=== Exercise instructions ===
Your answer should repeat every line of the records below in which the word "sbsplit" appears.

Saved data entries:
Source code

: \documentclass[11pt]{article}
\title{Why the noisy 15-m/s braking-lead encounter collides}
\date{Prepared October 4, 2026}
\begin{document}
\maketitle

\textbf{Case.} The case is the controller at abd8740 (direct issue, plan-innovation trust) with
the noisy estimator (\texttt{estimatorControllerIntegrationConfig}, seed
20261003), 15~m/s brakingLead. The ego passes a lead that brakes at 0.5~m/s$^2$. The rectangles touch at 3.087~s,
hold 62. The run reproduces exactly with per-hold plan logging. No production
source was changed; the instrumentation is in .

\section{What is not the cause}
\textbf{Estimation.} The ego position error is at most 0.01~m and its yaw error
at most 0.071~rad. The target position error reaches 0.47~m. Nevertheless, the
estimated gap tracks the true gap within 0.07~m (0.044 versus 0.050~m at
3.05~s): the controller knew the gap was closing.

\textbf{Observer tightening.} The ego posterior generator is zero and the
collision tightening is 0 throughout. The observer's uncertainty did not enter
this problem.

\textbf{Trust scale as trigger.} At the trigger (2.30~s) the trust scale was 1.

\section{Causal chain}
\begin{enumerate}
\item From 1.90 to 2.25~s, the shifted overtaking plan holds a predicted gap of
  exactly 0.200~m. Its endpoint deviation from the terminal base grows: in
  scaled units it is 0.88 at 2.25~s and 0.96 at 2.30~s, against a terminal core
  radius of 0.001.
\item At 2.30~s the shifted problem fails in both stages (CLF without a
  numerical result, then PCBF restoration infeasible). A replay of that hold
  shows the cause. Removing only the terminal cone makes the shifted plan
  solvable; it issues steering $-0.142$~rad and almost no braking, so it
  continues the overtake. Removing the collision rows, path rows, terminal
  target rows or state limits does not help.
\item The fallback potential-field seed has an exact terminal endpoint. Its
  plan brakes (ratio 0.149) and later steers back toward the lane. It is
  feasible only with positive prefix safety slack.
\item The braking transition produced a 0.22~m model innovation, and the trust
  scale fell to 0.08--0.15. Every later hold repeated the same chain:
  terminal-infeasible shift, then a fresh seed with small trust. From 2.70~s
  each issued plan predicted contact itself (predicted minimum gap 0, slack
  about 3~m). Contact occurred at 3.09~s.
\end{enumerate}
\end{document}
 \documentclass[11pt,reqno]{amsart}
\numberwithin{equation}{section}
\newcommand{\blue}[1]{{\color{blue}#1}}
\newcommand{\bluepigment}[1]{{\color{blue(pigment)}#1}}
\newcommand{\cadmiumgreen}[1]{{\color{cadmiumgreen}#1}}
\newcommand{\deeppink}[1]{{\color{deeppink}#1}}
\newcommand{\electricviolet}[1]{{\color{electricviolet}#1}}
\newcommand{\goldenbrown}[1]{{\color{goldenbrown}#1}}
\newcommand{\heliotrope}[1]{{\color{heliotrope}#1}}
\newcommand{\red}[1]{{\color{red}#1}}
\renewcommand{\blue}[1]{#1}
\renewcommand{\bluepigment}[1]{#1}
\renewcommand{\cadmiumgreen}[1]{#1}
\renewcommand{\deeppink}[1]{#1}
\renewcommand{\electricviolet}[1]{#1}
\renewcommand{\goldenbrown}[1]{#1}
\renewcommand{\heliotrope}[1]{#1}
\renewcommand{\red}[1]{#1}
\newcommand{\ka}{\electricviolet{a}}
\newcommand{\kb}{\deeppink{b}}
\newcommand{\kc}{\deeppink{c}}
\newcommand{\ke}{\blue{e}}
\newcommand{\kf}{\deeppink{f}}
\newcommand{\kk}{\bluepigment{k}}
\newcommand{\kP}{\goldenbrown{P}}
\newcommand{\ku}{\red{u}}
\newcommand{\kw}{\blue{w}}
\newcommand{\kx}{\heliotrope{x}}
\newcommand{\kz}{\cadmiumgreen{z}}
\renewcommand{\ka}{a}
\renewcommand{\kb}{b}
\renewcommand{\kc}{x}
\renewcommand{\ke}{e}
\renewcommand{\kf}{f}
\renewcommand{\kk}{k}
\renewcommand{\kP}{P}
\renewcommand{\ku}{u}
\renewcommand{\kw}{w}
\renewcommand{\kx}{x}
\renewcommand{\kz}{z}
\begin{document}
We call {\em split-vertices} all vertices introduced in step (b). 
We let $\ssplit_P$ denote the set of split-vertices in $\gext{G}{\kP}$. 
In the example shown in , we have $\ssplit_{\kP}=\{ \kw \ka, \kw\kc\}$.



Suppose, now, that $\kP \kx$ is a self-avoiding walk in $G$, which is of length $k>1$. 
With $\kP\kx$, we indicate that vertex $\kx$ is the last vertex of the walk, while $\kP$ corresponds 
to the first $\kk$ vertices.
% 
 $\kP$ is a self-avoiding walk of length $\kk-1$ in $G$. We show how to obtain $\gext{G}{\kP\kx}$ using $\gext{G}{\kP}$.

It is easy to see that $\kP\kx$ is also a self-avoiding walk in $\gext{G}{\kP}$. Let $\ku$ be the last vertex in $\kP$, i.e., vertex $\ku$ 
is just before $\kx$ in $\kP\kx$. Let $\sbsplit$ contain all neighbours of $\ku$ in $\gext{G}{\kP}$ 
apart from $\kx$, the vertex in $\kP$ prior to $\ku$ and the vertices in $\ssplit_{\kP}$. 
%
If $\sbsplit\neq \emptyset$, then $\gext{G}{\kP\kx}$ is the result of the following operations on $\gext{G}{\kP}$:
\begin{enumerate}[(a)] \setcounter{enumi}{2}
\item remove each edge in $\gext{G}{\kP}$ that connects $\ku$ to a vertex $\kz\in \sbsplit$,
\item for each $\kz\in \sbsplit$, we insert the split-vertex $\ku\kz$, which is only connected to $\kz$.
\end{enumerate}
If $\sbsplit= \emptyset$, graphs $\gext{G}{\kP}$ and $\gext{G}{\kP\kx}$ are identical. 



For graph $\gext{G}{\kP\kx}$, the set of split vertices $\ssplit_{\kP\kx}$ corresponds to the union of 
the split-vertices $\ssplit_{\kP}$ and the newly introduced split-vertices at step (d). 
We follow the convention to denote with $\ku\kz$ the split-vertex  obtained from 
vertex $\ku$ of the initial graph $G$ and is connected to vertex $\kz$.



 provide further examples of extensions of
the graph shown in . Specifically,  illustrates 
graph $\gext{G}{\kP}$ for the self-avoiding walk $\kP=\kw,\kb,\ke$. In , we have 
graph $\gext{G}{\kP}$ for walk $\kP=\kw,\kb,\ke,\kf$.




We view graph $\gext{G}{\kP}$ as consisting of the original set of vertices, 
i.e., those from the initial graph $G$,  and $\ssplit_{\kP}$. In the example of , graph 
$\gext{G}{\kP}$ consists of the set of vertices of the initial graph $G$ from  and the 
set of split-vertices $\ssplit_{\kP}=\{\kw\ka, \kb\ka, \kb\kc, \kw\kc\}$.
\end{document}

=== Your solution ===
is just before $\kx$ in $\kP\kx$. Let $\sbsplit$ contain all neighbours of $\ku$ in $\gext{G}{\kP}$ 
If $\sbsplit\neq \emptyset$, then $\gext{G}{\kP\kx}$ is the result of the following operations on $\gext{G}{\kP}$:
\item remove each edge in $\gext{G}{\kP}$ that connects $\ku$ to a vertex $\kz\in \sbsplit$,
\item for each $\kz\in \sbsplit$, we insert the split-vertex $\ku\kz$, which is only connected to $\kz$.
If $\sbsplit= \emptyset$, graphs $\gext{G}{\kP}$ and $\gext{G}{\kP\kx}$ are identical. 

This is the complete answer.